Fully and partly automatic general image segmentation is one of the biggest riddle of the 2dimensional computational vision these days due to the wide variety of image sources,
contents and complexities. It is considered to be the main output of the biological visual
system to cognition (in addition to 3D conception, etc.). We like to receive data to our
cognitive mind as whole objects, instead of merely colorful dots (pixels) in space, but how
this data is being analyzed in the visual cortex is still a mystery.
Several methods (such as ‘relaxation labeling’ and 'normalized cut', etc.) has been introduced
to us during the course, in addition to the variety of semi-automated approaches that in use
today. In my project, I will present a powerful tool that uses the 'optimal path' (also known as
'shortest path') algorithm to solve the segmentation problem in 2D images with a low order
polynomial running time, known as 'Live-wire'. I will explain shortly about the tool and
display the results I got while testing Livewire personally.

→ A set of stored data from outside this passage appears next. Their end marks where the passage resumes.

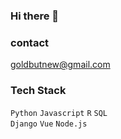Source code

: ### Hi there 👋

### contact
goldbutnew@gmail.com

### Tech Stack 
`Python` `Javascript` `R` `SQL` <br>
`Django` `Vue` `Node.js`

<!--
**goldbutnew/goldbutnew** is a ✨ _special_ ✨ repository because its `README.md` (this file) appears on your GitHub profile.

Here are some ideas to get you started:

- 🔭 I’m currently working on ...
- 🌱 I’m currently learning ...
- 👯 I’m looking to collaborate on ...
- 🤔 I’m looking for help with ...
- 💬 Ask me about ...
- 📫 How to reach me: ...
- 😄 Pronouns: ...
- ⚡ Fun fact: ...
-->
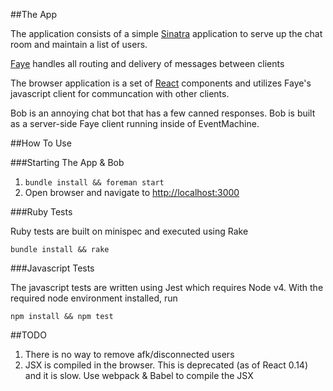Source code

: ##The App

The application consists of a simple [Sinatra](http://www.sinatrarb.com/) application to serve up the chat room and maintain a list of users.

[Faye](http://faye.jcoglan.com/ruby.html) handles all routing and delivery of messages between clients

The browser application is a set of [React](https://facebook.github.io/react/) components and utilizes Faye's javascript client for communcation with other clients.

Bob is an annoying chat bot that has a few canned responses. Bob is built as a server-side Faye client running inside of EventMachine.

##How To Use

###Starting The App & Bob

1. `bundle install && foreman start`
2. Open browser and navigate to [http://localhost:3000]()

###Ruby Tests

Ruby tests are built on minispec and executed using Rake

`bundle install && rake`

###Javascript Tests

The javascript tests are written using Jest which requires Node v4. With the required node environment installed, run

`npm install && npm test`

##TODO
1. There is no way to remove afk/disconnected users
2. JSX is compiled in the browser. This is deprecated (as of React 0.14)
   and it is slow. Use webpack & Babel to compile the JSX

Livewire is a computational segmentation technique that is used in many image editors (as
plug-in) and medical applications. It is based on a modification of Dikstra's algorithm, which
in a modular form finds the shortest path between 2 pixels that were received as input from
the user. In such a way, a user can easily crop an image into pieces, with minimum manual
intervene and a lot of computer's assistance, which leads to significant high-quality results, as
shown in the figure to the right:
2. Livewire Algorithm
Livewire algorithm provides the user with full control over segmentation while the
computer does most of the detail work. Therefore, the user’s knowledge complements
the ability of the computer to segment an image properly. In Livewire, the user clicks
to indicate a starting point, and then as the mouse is moved it trails a “live wire”
behind it. When the user clicks again, this live wire freezes, and a new live wire starts
from the clicked point.
In Livewire, the user draws a “sticky contour” that shape boundaries in the image.
The “stickiness” of each pixel in the image is determined by measuring its local image
characteristics. The stickiest pixels are those near a boundary between structures in
the image. These pixels attract the livewire. Consequently, when the user selects
points of interest for segmentation, the contour is drawn along the “stickiest” pixel
path between them.
There are 2 main steps of Live-wire (which will be discussed next):
1) The creation of a weighted graph using image information.
2) Calculation and display of the shortest paths in the graph.
2.1 Creation of the Weighted Graph
The first step of Livewire employs image filtering to extract features of interest in the
image, which are then passed through a cost function to produce graph weights.
A directed weighted graph G = (V,E), consists of a set of nodes V and a set of
directed edges E that connect them. The nodes correspond to pixels, voxels, or other
features. Edges connect pairs of neighboring pixels (where a neighborhood could be
defined variously). The cost of an edge corresponds to a penalty for discontinuity
between the pixels.
How the weights should be calculated? The weight, or cost, is the penalty for
traveling from one node to another along the edge. The shortest path between any two
nodes is defined as that path which has the lowest total cost (a sum of costs along all
edges in the path). Hence, the edges weights are derived from some combination of
image features, such as gradients, Laplacian zero-crossings and intensity values.
Generally, the features are computed in a neighborhood around each graph edge,
giving low edge costs to more desirable feature values.
These features contribute to three main areas that are used to evaluate the weight:
1) Edge Detection. Edge detection is fundamental in the livewire segmentation
process. The gradient and the Laplacian zero-crossing are primarily useful in
edge detection. These features are the main attractors for the livewire.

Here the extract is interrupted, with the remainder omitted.